Page MenuHomePhabricator

Security review of pdfrw
Closed, ResolvedPublic

Description

Project Information

Description of the tool/project

pdfrw is a Python library and utility that reads and writes PDF files

Description of how the tool will be used at WMF

We'll use the tool to post-process PDFs generated by ElectronPdfService. The tool will be used by a Python script to modify PDFs to add page numbers and table of contents.

Dependencies

None (afaik)

Has this project been reviewed before?

No (afaik)

Working test environment

There's none yet, but we can share something as part of T171960: Create a library to post-process PDF and add page numbers and table of contents

Post-deployment

Readers Web will be responsible for maintaining the library.

Event Timeline

The target date for deployment has shifted forward to EOQ Q1 (end of September). Who's the best person to review this Python library?

Who's the best person to review this Python library?

@Bawolff @dpatrick: IIRC you were the folks to ping in this context. I apologise if that's not the case.

Who's the best person to review this Python library?

@Bawolff @dpatrick: IIRC you were the folks to ping in this context. I apologise if that's not the case.

Yes. We will add it to our list of things to review.

In addition to pdfrw, it's looking increasingly likely that we're going to have to use BeautifulSoup for easy DOM querying and manipulation. At this time we won't be using any external parsers such as lxml, but we'll use Python's built in html.parser. Should I create a new task for this? Not sure if any past projects have used this library before, but ORES or Wikimetrics don't seem to use it.

In addition to pdfrw, it's looking increasingly likely that we're going to have to use BeautifulSoup for easy DOM querying and manipulation. At this time we won't be using any external parsers such as lxml, but we'll use Python's built in html.parser. Should I create a new task for this? Not sure if any past projects have used this library before, but ORES or Wikimetrics don't seem to use it.

Yes, please create a separate task requesting that review. Thanks.

I checked out the WIP ppg code in the description of T171960 and I'm wondering whether that will be invoked by the Node service (T177765), returning a ready-to-read PDF which has ToC, page numbers, etc., or will the Node service just render an article which will then be post-processed (adding ToC, page numbers, etc.) separately? I'm asking to ascertain whether the script which will use pdfrw will be firejailed. This question is not a blocker. I'm just curious.

dpatrick claimed this task.

This review is complete. Basic concerns such as system i/o (very limited) and shell execution (none) were found to be safe. Encryption implementation was not reviewed since we won't be using that portion of the code. My main concerns would lie with code execution or denial of service (a la https://github.com/pmaupin/pdfrw/issues/92) via malicious PDF input, however, the fact that this will run in a closed ecosystem (in which input originates only from a system we control) mitigates those concerns.

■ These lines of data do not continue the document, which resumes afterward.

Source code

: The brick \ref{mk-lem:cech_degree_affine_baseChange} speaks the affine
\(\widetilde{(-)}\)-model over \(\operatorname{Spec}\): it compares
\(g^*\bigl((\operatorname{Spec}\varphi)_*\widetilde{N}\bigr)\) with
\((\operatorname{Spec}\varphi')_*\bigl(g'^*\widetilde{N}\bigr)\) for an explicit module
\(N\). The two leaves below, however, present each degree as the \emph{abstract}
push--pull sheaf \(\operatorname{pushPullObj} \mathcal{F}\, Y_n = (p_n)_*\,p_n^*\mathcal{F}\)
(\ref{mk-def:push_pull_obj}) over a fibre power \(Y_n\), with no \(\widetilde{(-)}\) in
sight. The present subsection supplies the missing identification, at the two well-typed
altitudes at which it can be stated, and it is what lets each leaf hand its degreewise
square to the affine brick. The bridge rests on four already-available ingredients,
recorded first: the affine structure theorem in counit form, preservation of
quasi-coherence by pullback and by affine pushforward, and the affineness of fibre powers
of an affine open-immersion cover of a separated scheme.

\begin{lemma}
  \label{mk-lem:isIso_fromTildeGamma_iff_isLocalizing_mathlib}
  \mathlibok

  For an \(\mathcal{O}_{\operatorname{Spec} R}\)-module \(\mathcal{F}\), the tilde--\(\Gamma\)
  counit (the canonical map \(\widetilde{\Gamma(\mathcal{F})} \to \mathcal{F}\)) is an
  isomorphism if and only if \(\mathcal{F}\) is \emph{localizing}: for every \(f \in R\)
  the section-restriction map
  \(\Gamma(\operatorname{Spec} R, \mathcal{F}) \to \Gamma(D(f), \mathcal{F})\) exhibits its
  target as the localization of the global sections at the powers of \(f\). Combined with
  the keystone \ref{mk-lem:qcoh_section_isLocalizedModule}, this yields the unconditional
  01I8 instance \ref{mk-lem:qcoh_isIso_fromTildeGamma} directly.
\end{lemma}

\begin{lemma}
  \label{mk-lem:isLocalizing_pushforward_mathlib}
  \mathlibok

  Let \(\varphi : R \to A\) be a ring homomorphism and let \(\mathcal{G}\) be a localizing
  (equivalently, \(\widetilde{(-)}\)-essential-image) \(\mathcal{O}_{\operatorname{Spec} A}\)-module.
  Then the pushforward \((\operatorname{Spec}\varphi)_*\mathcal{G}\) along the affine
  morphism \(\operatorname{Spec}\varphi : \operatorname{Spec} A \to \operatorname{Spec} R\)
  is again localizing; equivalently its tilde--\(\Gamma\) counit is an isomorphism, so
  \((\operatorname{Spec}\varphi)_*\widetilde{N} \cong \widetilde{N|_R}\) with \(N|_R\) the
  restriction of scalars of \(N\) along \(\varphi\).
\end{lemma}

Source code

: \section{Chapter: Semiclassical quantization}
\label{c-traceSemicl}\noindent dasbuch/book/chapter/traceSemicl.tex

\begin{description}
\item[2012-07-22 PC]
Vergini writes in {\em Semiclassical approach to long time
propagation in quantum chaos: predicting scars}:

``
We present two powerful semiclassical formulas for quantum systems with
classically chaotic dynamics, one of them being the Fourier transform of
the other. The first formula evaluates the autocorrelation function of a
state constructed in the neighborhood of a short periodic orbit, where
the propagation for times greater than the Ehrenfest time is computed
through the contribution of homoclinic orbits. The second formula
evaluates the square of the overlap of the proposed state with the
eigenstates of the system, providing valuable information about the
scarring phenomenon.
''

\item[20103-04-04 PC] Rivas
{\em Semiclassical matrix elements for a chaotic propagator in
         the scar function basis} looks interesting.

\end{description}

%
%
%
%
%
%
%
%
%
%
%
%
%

I checked out the WIP ppg code in the description of T171960 and I'm wondering whether that will be invoked by the Node service (T177765), returning a ready-to-read PDF which has ToC, page numbers, etc., or will the Node service just render an article which will then be post-processed (adding ToC, page numbers, etc.) separately? I'm asking to ascertain whether the script which will use pdfrw will be firejailed. This question is not a blocker. I'm just curious.

I think we'll have the Node service render an article only. We may need to build another service that takes the PDF from the Node service and post-processes it using ppg. I'm not sure if that's what we will end up doing though.